We give credit to this school for the way in which they are addressing leadership and the models they use in their school and include an article from their newsletter in ours – an article that addresses issues like entitlement, status versus service, inclusive leadership and more.
“Education for a new world” written by Judith Ancer
http://www.timeslive.co.za/opinion/columnists/2011/11/06/education-for-a-new-world
A shiny prefect’s badge has little to do with vital leadership skills
TRUE story: the phone in the principal’s office was ringing even before the school had finished filing out of the hall. A student who, minutes before, had not been chosen as a prefect had already sent a cell phone message to her mother, who was already demanding to know why her child had not been selected.
These are the times we live in. People feel entitled to and validated by a shiny badge, or a strip of gold on the edge of their blazers.

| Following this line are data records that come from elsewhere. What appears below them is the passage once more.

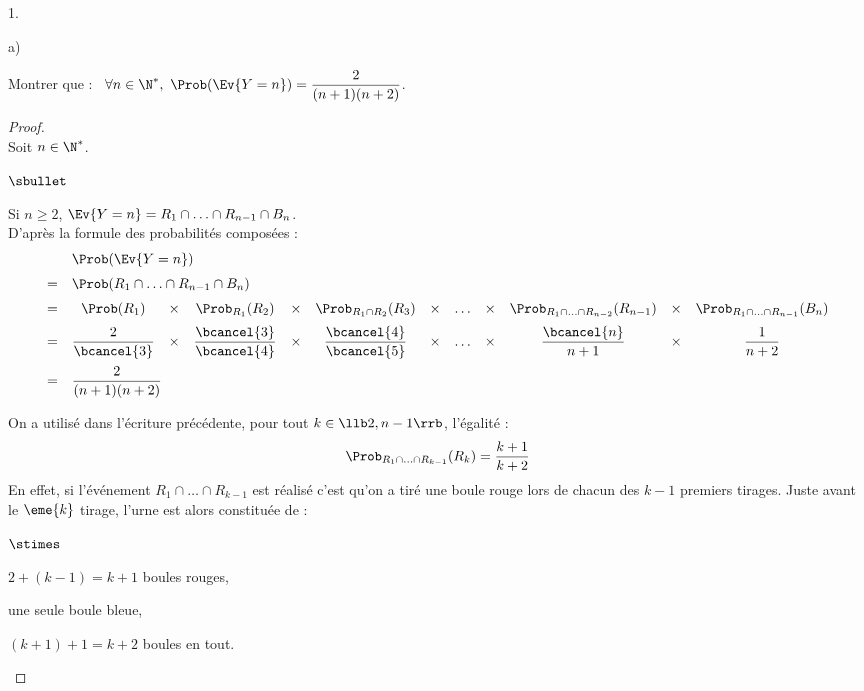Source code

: \begin{noliste}{1.}
  \setcounter{enumi}{2}
\item
  \begin{noliste}{a)}
  \item Montrer que : \ $\forall n \in \N^*, \ \Prob(\Ev{Y = n}) =
    \dfrac{2}{(n+1)(n+2)}$.

    \begin{proof}~\\
      Soit $n \in \N^*$.
      \begin{noliste}{$\sbullet$}
      \item Si $n \geq 2$, $\Ev{Y = n} = R_1 \cap \ldots \cap 
      R_{n-1} \cap B_n$.\\
        D'après la formule des probabilités composées :
        \[
        \begin{array}{cccccccccccc}
          & \multicolumn{11}{l}{\Prob(\Ev{Y = n})} \\[.2cm]
          = & \multicolumn{11}{l}{\Prob(R_1 \cap \ldots \cap R_{n-1}
            \cap B_n)} \\[.2cm] 
          = & \Prob(R_1) & \times & \Prob_{R_1}(R_2) & \times & 
	  \Prob_{R_1
            \cap R_2}(R_3) & \times & \ldots & \times & \Prob_{R_1 \cap 
	    \ldots
            \cap R_{n-2}}(R_{n-1}) & \times & \Prob_{R_1 \cap \ldots 
	    \cap
            R_{n-1}}(B_n) \\[.2cm]
          = & \dfrac{2}{\bcancel{3}} & \times &
          \dfrac{\bcancel{3}}{\bcancel{4}} & \times & 
          \dfrac{\bcancel{4}}{\bcancel{5}} & \times & \ldots &
          \times & \dfrac{\bcancel{n}}{n+1} & \times &
          \dfrac{1}{n+2} \\[.4cm]
          = & \multicolumn{11}{l}{\dfrac{2}{(n+1)(n+2)}}
        \end{array}         
        \]

      \item On a utilisé dans l'écriture précédente, pour tout $k
        \in \llb 2, n-1 \rrb$, l'égalité :
        \[
        \Prob_{R_1 \cap \ldots \cap R_{k-1}}(R_k) = \dfrac{k+1}{k+2}
        \]
        En effet, si l'événement $R_1 \cap \ldots \cap R_{k-1}$ est
        réalisé c'est qu'on a tiré une boule rouge lors de chacun des
        $k-1$ premiers tirages. Juste avant le $\eme{k}$ tirage,
        l'urne est alors constituée de :
        \begin{noliste}{$\stimes$}
        \item $2 + (k-1) = k+1$ boules rouges,
        \item une seule boule bleue,
        \item $(k+1) + 1 = k+2$ boules en tout.
        \end{noliste}


\end{noliste}
\end{proof}
\end{noliste}
\end{noliste}
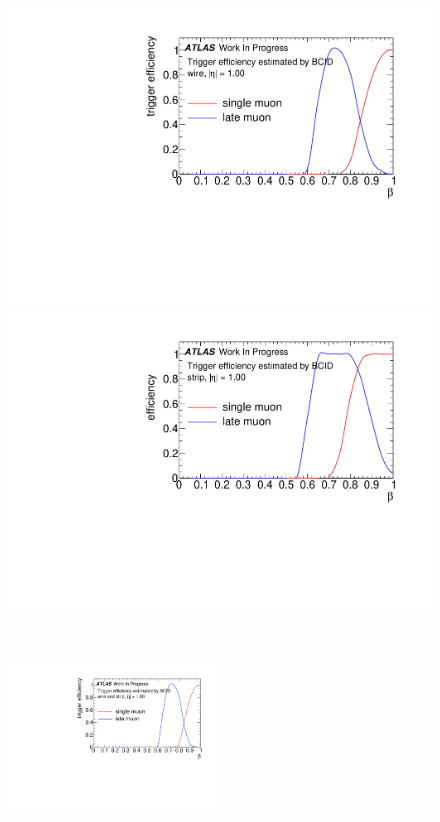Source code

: \begin{figure}[tbp]
    \begin{minipage}{0.49\hsize}
    \centering   
    \includegraphics[width=\textwidth,page=5]{img/rec/eff_wire.pdf}
    \subcaption{}
    \end{minipage}
    \begin{minipage}{0.49\hsize}
    \centering   
    \includegraphics[width=\textwidth,page=5]{img/rec/eff_strip.pdf}
    \subcaption{}
    \end{minipage} \\
    \begin{minipage}{0.99\hsize}
    \centering   
    \includegraphics[width=0.5\textwidth,page=5]{img/rec/eff_both.pdf}

\end{minipage}
\end{figure}
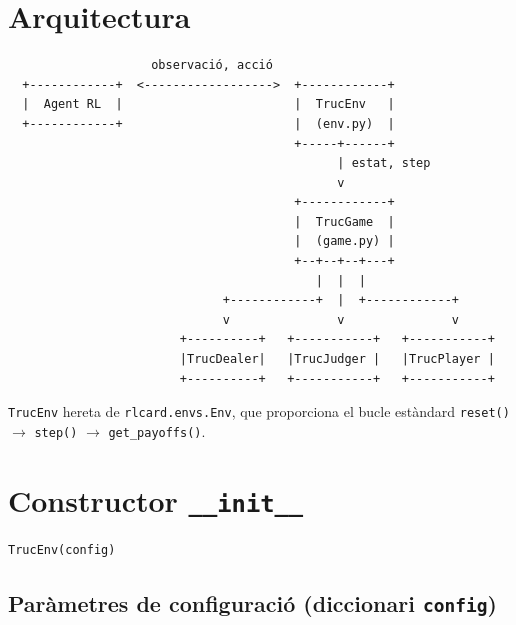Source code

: \documentclass[a4paper,11pt]{report}
\begin{document}
\hrulefill

\section{Arquitectura}

\begin{verbatim}
                    observació, acció
  +------------+  <------------------>  +------------+
  |  Agent RL  |                        |  TrucEnv   |
  +------------+                        |  (env.py)  |
                                        +-----+------+
                                              | estat, step
                                              v
                                        +------------+
                                        |  TrucGame  |
                                        |  (game.py) |
                                        +--+--+--+---+
                                           |  |  |
                              +------------+  |  +------------+
                              v               v               v
                        +----------+   +-----------+   +-----------+
                        |TrucDealer|   |TrucJudger |   |TrucPlayer |
                        +----------+   +-----------+   +-----------+
\end{verbatim}

\texttt{TrucEnv} hereta de \texttt{rlcard.envs.Env}, que proporciona el bucle estàndard \texttt{reset()} $\rightarrow$ \texttt{step()} $\rightarrow$ \texttt{get\_payoffs()}.

\hrulefill

\section{Constructor \texttt{\_\_init\_\_}}

\begin{lstlisting}
TrucEnv(config)
\end{lstlisting}

\subsection{Paràmetres de configuració (diccionari \texttt{config})}
\end{document}

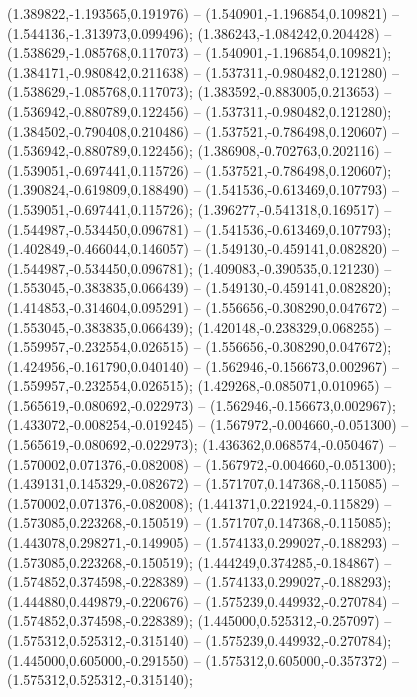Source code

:  (1.389822,-1.193565,0.191976) -- (1.540901,-1.196854,0.109821) -- (1.544136,-1.313973,0.099496);
 (1.386243,-1.084242,0.204428) -- (1.538629,-1.085768,0.117073) -- (1.540901,-1.196854,0.109821);
 (1.384171,-0.980842,0.211638) -- (1.537311,-0.980482,0.121280) -- (1.538629,-1.085768,0.117073);
 (1.383592,-0.883005,0.213653) -- (1.536942,-0.880789,0.122456) -- (1.537311,-0.980482,0.121280);
 (1.384502,-0.790408,0.210486) -- (1.537521,-0.786498,0.120607) -- (1.536942,-0.880789,0.122456);
 (1.386908,-0.702763,0.202116) -- (1.539051,-0.697441,0.115726) -- (1.537521,-0.786498,0.120607);
 (1.390824,-0.619809,0.188490) -- (1.541536,-0.613469,0.107793) -- (1.539051,-0.697441,0.115726);
 (1.396277,-0.541318,0.169517) -- (1.544987,-0.534450,0.096781) -- (1.541536,-0.613469,0.107793);
 (1.402849,-0.466044,0.146057) -- (1.549130,-0.459141,0.082820) -- (1.544987,-0.534450,0.096781);
 (1.409083,-0.390535,0.121230) -- (1.553045,-0.383835,0.066439) -- (1.549130,-0.459141,0.082820);
 (1.414853,-0.314604,0.095291) -- (1.556656,-0.308290,0.047672) -- (1.553045,-0.383835,0.066439);
 (1.420148,-0.238329,0.068255) -- (1.559957,-0.232554,0.026515) -- (1.556656,-0.308290,0.047672);
 (1.424956,-0.161790,0.040140) -- (1.562946,-0.156673,0.002967) -- (1.559957,-0.232554,0.026515);
 (1.429268,-0.085071,0.010965) -- (1.565619,-0.080692,-0.022973) -- (1.562946,-0.156673,0.002967);
 (1.433072,-0.008254,-0.019245) -- (1.567972,-0.004660,-0.051300) -- (1.565619,-0.080692,-0.022973);
 (1.436362,0.068574,-0.050467) -- (1.570002,0.071376,-0.082008) -- (1.567972,-0.004660,-0.051300);
 (1.439131,0.145329,-0.082672) -- (1.571707,0.147368,-0.115085) -- (1.570002,0.071376,-0.082008);
 (1.441371,0.221924,-0.115829) -- (1.573085,0.223268,-0.150519) -- (1.571707,0.147368,-0.115085);
 (1.443078,0.298271,-0.149905) -- (1.574133,0.299027,-0.188293) -- (1.573085,0.223268,-0.150519);
 (1.444249,0.374285,-0.184867) -- (1.574852,0.374598,-0.228389) -- (1.574133,0.299027,-0.188293);
 (1.444880,0.449879,-0.220676) -- (1.575239,0.449932,-0.270784) -- (1.574852,0.374598,-0.228389);
 (1.445000,0.525312,-0.257097) -- (1.575312,0.525312,-0.315140) -- (1.575239,0.449932,-0.270784);
 (1.445000,0.605000,-0.291550) -- (1.575312,0.605000,-0.357372) -- (1.575312,0.525312,-0.315140);
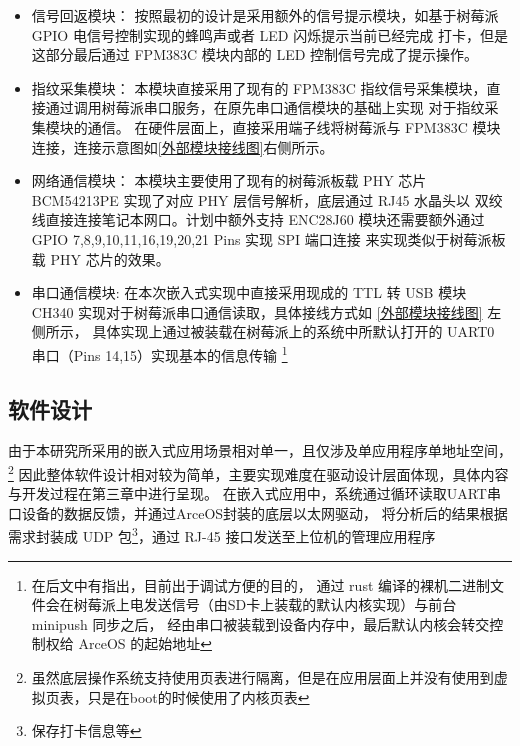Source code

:     \begin{itemize}
        \item 信号回返模块：
            按照最初的设计是采用额外的信号提示模块，如基于树莓派 GPIO 电信号控制实现的蜂鸣声或者 LED 闪烁提示当前已经完成
            打卡，但是这部分最后通过 FPM383C 模块内部的 LED 控制信号完成了提示操作。
        \item 指纹采集模块：
            本模块直接采用了现有的 FPM383C 指纹信号采集模块，直接通过调用树莓派串口服务，在原先串口通信模块的基础上实现
            对于指纹采集模块的通信。
            在硬件层面上，直接采用端子线将树莓派与 FPM383C 模块连接，连接示意图如\ref{外部模块接线图}右侧所示\cite{fpm383c-module-specification}。
        \item 网络通信模块：
            本模块主要使用了现有的树莓派板载 PHY 芯片 BCM54213PE 实现了对应 PHY 层信号解析，底层通过 RJ45 水晶头以
            双绞线直接连接笔记本网口。计划中额外支持 ENC28J60 模块还需要额外通过 GPIO 7,8,9,10,11,16,19,20,21 Pins 实现 SPI 端口连接
            来实现类似于树莓派板载 PHY 芯片的效果。
        \item 串口通信模块:
            在本次嵌入式实现中直接采用现成的 TTL 转 USB 模块 CH340 实现对于树莓派串口通信读取，具体接线方式如 \ref{外部模块接线图} 左侧所示，
            具体实现上通过被装载在树莓派上的系统中所默认打开的 UART0 串口（Pins 14,15）实现基本的信息传输
            \footnote{在后文中有指出，目前出于调试方便的目的，
            通过 rust 编译的裸机二进制文件会在树莓派上电发送信号（由SD卡上装载的默认内核实现）与前台 minipush 同步之后，
            经由串口被装载到设备内存中，最后默认内核会转交控制权给 ArceOS 的起始地址}
    \end{itemize}

\subsection{软件设计}

    由于本研究所采用的嵌入式应用场景相对单一，且仅涉及单应用程序单地址空间，
    \footnote{虽然底层操作系统支持使用页表进行隔离，但是在应用层面上并没有使用到虚拟页表，只是在boot的时候使用了内核页表}
    因此整体软件设计相对较为简单，主要实现难度在驱动设计层面体现，具体内容与开发过程在第三章中进行呈现。
    在嵌入式应用中，系统通过循环读取UART串口设备的数据反馈，并通过ArceOS封装的底层以太网驱动，
    将分析后的结果根据需求封装成 UDP 包\footnote{保存打卡信息等}，通过 RJ-45 接口发送至上位机的管理应用程序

Call it what you like – prefect, councilor or student representative – as long as the focus of student leadership is on status, not service, we and our children will buy into the wrong idea of leadership.
My husband, who is a teacher, conducts his professional life by this philosophy: the purpose of school is not school; the purpose of school is life after school. In other words, schools overly focused on their own reputation, the number of matric distinctions, the first rugby team’s performance against arch rivals, the ornateness of their buildings, the billiard-like smoothness of their AstroTurf, the hallowed status of their elite student leaders, miss the point.
Particularly in the area of leadership, a school’s job is to focus on the futures that await its students and educate accordingly. In so doing, a school’s reputation will in any case be enhanced.
Here is the future: goodbye lifelong employment, old boy networks, financial certainty and a world revolving happily on its axis while nature offers up its bounty. Hello uncertainty, rapid technological change and environmental crisis.
In our childhood we didn’t bother about the possibility of global warming or the depletion of energy resources, but we leave these enormous challenges for our children. Most of us grew up in more homogenous groups; now we meet cultural difference everywhere.
The future demands a new kind of leader. Firstly, all children, not just a few, will need to forge their own paths and be more self-reliant. While only a minority of children have confident, charismatic personalities, all children must learn, within their personality types, to be heard and to make brave choices.
But confidence is not enough. We’ve had enough of leaders whose goal is shiny badges and single malt whiskies, who defer their doubts and see short-term gain when multinational corporations come asking if they can frack our land. The world also needs leaders who can connect with others, who can consult and collaborate, who are brave enough to look the future in the eye and serve the best long-term interests of society even when short-term pain is the price.
I’m not naive about this. Young children are natural egotists and this is normal and necessary to survive in a big people’s world. They are easily motivated by merits, star charts and sweets. When they win a medal in the 60m dash, they don’t think much about the losers. When they are chosen as class captains, they don’t imagine how they can consult their peers. The problem develops when children grow up and, fed a diet of praise and excuses pursue leadership for status.
Over time children are able to learn that leadership can be ethical and democratic. Such a servant model of leadership has been well established since the 1970s, based on Robert K Greenleaf’s work, The Servant as Leader. Greenleaf rejects the hierarchical model of leadership and seeks a democratic, inclusive model. Of course one can debate this and hold on to the idea that leadership is innate, that the strong lead and the rest “should go quietly about the business of achieving other ambitions”, to quote Robin Williams. It’s just that I prefer to send my children to a school which is prepared to see my child, whatever his personality, as a potential leader; is committed to giving him responsibilities and letting him make mistakes; and expects him to use his leadership to partner up with others.
In the long term, choose your school wisely and pressure your child’s school to develop a genuinely inclusive model of leadership. In the short term, look at your own practices in the home.